Plaintiffs appeal from the trial court’s dismissal for lack of subject-matter jurisdiction of plaintiffs’ actions for personal injury and loss of consortium, respectively. We affirm.

Plaintiff Kenneth DuBose brought a common law negligence action alleging that the defective condition and unreasonably dangerous design of defendant’s flight simulator caused him personal injury. His wife joined the action alleging loss of consortium. Defendant filed an answer denying most of plaintiffs’ allegations and alleging that plaintiffs were precluded from bringing the action because Mr. DuBose was a statutory employee of defendant whose sole remedy was worker’s compensation.

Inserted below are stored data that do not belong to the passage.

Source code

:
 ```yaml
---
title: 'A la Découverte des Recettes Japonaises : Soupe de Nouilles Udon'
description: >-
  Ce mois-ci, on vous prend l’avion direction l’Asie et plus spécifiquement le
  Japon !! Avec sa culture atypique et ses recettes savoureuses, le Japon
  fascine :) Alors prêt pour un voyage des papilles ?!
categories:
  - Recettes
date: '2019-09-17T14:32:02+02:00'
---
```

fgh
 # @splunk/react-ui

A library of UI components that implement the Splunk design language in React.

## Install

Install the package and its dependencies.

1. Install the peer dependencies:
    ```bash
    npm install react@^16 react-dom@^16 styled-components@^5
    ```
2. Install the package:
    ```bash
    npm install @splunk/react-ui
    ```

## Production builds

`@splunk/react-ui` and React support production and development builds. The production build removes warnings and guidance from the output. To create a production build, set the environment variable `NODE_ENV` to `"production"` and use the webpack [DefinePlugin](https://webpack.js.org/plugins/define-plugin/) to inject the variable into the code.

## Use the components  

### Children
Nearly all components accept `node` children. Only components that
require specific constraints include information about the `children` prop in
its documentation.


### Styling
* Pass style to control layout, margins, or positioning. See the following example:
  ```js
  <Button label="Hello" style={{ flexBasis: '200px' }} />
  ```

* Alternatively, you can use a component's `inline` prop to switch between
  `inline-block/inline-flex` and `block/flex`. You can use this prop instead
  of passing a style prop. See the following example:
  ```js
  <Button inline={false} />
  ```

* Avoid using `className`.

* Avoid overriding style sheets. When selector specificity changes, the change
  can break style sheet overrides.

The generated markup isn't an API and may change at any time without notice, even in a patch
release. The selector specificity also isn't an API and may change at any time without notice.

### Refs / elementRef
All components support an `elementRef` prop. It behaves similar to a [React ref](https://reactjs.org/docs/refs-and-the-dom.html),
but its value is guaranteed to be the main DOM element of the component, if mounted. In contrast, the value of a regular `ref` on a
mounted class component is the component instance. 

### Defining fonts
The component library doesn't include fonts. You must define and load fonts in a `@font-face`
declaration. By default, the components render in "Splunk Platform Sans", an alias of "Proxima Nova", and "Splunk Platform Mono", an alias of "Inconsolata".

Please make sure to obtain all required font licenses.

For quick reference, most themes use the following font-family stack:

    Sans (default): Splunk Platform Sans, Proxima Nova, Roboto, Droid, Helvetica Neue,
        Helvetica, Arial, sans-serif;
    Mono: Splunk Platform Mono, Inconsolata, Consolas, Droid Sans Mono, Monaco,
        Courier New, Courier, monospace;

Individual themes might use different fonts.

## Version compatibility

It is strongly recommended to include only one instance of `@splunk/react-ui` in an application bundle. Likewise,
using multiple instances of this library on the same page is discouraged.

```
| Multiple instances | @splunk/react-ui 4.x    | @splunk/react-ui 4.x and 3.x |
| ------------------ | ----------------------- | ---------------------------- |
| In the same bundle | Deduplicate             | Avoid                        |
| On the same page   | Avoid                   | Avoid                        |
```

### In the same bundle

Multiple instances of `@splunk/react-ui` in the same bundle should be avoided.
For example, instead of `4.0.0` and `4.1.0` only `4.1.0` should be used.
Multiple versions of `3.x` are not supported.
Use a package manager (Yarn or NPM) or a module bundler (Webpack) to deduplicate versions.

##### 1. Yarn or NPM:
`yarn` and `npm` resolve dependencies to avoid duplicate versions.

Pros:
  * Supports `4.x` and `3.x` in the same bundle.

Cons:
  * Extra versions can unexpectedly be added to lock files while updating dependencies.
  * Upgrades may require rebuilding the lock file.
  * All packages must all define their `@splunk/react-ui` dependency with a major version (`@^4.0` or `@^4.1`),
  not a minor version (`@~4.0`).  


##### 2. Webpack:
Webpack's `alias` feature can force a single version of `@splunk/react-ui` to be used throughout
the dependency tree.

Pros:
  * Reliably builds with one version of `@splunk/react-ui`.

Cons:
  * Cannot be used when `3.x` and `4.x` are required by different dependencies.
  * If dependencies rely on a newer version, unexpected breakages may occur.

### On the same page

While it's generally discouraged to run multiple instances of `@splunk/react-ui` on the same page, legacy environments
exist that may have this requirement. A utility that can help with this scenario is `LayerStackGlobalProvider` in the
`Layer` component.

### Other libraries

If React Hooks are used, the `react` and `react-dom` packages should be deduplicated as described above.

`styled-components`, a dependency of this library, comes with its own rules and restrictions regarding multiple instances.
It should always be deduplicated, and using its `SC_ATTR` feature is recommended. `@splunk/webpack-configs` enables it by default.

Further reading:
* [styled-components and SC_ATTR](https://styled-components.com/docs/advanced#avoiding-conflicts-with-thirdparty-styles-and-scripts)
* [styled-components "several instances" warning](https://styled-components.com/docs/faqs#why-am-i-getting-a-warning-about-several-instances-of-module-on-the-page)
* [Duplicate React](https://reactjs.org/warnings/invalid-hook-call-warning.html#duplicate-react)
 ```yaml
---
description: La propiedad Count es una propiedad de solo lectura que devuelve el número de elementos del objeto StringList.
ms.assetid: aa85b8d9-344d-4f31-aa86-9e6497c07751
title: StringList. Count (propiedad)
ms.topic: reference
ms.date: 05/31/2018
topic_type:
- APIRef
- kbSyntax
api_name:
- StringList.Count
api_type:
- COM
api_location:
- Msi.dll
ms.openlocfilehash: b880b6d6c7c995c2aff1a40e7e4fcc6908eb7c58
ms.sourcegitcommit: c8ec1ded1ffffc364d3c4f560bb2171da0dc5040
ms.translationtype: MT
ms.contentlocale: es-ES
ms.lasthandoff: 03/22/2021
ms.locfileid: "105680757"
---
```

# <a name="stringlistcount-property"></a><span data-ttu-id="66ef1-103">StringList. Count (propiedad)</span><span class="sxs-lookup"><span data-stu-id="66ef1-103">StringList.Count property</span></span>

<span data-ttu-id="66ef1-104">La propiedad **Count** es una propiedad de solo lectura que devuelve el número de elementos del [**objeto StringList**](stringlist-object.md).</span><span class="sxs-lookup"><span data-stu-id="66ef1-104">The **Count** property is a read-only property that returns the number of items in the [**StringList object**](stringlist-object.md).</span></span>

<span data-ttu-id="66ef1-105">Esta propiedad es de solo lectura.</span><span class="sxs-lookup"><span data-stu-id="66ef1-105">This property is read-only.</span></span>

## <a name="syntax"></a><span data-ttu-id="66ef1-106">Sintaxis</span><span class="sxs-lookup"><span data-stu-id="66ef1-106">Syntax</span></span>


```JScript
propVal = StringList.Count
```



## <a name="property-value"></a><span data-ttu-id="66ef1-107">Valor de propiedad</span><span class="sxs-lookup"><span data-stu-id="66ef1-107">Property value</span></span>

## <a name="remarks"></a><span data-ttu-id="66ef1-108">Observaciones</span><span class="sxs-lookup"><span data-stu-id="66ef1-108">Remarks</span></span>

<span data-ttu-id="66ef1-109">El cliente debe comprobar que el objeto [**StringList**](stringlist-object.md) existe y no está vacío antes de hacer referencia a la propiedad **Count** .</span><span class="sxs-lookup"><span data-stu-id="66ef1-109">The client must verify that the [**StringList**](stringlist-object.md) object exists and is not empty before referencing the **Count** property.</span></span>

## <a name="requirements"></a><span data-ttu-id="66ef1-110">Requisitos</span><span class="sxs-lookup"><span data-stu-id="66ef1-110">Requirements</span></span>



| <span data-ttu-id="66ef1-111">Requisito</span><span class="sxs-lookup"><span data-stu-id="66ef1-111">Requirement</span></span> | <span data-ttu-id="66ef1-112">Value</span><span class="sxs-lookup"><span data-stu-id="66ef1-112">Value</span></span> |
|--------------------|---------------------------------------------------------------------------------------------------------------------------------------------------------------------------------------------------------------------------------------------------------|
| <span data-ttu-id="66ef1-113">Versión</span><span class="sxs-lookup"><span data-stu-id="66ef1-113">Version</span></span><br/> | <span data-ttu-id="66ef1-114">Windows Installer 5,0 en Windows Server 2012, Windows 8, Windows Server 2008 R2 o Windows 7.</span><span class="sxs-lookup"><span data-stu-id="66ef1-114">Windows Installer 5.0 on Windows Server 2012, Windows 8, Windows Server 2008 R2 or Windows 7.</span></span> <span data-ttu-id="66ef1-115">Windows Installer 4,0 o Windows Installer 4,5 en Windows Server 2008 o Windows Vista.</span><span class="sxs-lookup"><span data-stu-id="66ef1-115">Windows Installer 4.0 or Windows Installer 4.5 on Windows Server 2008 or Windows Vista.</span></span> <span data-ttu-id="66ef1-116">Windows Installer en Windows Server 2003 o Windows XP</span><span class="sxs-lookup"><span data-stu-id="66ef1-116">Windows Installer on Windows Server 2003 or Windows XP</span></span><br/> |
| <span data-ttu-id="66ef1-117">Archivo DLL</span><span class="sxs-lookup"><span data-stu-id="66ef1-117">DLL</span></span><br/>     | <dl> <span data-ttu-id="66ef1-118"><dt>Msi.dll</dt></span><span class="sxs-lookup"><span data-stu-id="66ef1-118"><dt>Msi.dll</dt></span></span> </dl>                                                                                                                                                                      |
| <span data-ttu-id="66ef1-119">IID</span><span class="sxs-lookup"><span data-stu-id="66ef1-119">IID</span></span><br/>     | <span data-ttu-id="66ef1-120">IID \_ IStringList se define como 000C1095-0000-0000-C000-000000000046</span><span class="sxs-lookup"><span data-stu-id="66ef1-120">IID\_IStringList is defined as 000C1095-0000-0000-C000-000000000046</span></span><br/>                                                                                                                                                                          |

Defendant then filed a motion to dismiss plaintiffs’ causes of action because, inter alia, the trial court lacked subject-matter jurisdiction. It claimed that Mr. DuBose was acting in the course and scope of his employment for McDonnell-Douglas Corporation (McDonnell) at the time of the accident; that he was working on defendant’s premises pursuant to a contract between McDonnell and defendant “concerning the manufacture, sale, delivery, installation, integration, support structure and display location and other matters concerning a VITAL Visual Simulations System;” that the work he was performing was done in the operation of the usual business of defendant; and that plaintiffs’ sole remedy was worker’s compensation. Defendant attached various exhibits to its motion, including its contract with McDonnell; a copy of the purchase order of the machinery on which Mr. DuBose was injured; and an affidavit of Harry C. Rogers, employee of defendant. Plaintiff responded to defendant’s motion with a memorandum of law in opposition to the motion and an affidavit of Mr. DuBose. 1

The parties agree that Mr. DuBose was injured on premises leased by defendant when he fell from a catwalk of a flight simulator machine manufactured by defendant while performing warranty adjustments and testing on a visual system component sold to defendant by McDonnell. Mr. DuBose was performing this work pursuant to an agreement between McDonnell and defendant which provided both for the sale of components and for certain mainte *488 nance and engineering services to be provided by McDonnell.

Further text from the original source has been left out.